Evidence of selection for resistance to paralytic shellfish toxins during the early life history of soft‐shell clam, Mya arenaria, populations

This study identifies early, postmetamorphic soft-shell clams, Mya arenaria, as the life-history stage most susceptible to effects of blooms of paralytic shellfish poisoning (PSP) toxin-producing Alexandrium spp. Laboratory experiments used progeny from predominantly susceptible (naive) or resistant (annually exposed) NW Atlantic populations. Growth and survival of toxified veliger larvae did not differ from those fed nontoxic algae. In contrast, postlarvae (4-12-mm shell length) from both populations exposed to a highly toxic Alexandrium tamarense isolate (similar to 100 cells mL(-1), 64-69 pg saxitoxin equivalents [STXeq] cell(-1)) suffered burrowing incapacitation, toxin accumulation, and mortalities within 1 week of toxin exposure.
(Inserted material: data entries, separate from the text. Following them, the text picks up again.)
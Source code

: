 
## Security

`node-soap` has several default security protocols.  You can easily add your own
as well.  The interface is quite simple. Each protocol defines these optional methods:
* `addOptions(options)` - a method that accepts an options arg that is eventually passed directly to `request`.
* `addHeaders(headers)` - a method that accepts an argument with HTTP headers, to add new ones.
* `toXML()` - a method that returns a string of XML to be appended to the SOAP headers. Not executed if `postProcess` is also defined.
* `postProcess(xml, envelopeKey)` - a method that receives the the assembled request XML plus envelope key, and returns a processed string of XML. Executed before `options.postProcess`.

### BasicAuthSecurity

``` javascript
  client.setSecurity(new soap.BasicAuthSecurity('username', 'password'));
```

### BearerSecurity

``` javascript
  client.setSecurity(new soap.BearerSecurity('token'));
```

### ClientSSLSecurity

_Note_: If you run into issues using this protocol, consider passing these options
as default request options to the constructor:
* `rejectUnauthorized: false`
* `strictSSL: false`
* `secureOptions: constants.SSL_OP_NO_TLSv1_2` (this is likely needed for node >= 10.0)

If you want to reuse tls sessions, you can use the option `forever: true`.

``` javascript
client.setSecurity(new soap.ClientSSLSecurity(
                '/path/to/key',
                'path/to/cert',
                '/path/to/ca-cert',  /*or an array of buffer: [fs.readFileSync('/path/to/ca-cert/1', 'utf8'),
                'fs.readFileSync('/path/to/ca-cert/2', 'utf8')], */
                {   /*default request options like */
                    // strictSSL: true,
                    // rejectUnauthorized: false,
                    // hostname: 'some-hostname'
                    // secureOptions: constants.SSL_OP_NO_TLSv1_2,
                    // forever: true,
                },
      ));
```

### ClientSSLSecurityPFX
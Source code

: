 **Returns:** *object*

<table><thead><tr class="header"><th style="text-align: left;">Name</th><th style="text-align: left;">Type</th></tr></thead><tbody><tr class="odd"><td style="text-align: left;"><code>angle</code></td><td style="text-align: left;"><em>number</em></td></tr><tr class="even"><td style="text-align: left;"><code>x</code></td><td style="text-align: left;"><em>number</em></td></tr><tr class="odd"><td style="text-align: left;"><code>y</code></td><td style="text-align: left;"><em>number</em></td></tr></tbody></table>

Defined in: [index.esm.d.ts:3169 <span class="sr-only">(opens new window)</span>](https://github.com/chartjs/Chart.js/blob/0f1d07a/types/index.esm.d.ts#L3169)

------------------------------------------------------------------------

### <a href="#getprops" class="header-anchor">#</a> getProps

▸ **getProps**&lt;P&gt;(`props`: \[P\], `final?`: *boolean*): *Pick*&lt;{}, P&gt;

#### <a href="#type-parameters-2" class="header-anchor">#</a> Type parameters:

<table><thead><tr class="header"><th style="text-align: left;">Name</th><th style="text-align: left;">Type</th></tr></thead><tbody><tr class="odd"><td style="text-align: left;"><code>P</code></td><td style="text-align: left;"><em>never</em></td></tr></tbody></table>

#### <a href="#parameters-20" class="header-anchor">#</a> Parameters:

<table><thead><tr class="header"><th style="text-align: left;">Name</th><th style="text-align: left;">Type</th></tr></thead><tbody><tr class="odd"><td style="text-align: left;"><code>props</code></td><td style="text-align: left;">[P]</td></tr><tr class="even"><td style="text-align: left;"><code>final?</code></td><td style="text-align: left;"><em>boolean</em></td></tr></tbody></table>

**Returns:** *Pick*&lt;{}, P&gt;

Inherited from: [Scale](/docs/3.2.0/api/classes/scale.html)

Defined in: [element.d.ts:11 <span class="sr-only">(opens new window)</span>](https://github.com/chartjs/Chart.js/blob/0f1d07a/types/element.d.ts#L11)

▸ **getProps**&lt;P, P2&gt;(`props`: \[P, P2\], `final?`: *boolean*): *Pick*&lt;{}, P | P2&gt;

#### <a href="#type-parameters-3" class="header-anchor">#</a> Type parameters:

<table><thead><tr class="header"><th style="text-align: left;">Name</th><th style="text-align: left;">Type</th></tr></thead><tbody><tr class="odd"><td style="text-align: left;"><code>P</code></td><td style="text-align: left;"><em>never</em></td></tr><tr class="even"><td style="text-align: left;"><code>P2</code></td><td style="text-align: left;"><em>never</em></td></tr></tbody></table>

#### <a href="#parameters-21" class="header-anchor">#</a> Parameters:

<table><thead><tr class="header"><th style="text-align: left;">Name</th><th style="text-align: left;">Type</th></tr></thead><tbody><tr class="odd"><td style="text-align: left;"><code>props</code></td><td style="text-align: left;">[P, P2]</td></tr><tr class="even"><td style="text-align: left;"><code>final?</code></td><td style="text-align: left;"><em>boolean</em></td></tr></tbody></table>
These effects were greater and occurred sooner in the naive population. Short-term toxification in the laboratory caused a significant shift in the genotypic composition of this population, determined with a molecular marker for sodium-channel resistance. Clams with the sensitive genotype were selectively eliminated relative to resistant or heterozygote clams. Ingestion of toxic cells (too large for larval capture) is thus required to elicit toxic effects. Exposure to mixed, toxic, and nontoxic algal suspensions demonstrated that adverse effects to fitness (survival and growth) were dose-dependent, occurring only at >= 50 cells mL(-1) of the isolate used (PR18b). Paralysis and thus increased predatory risk occurred even at 10 cells mL(-1). Postlarvae < 12 mm, which can co-occur with red tides throughout the Atlantic range of M. arenaria, were more susceptible to PSP than large (> 30 mm) juveniles. Natural selection for resistance in Atlantic populations will thus vary latitudinally with the timing, duration, and intensity of toxic blooms.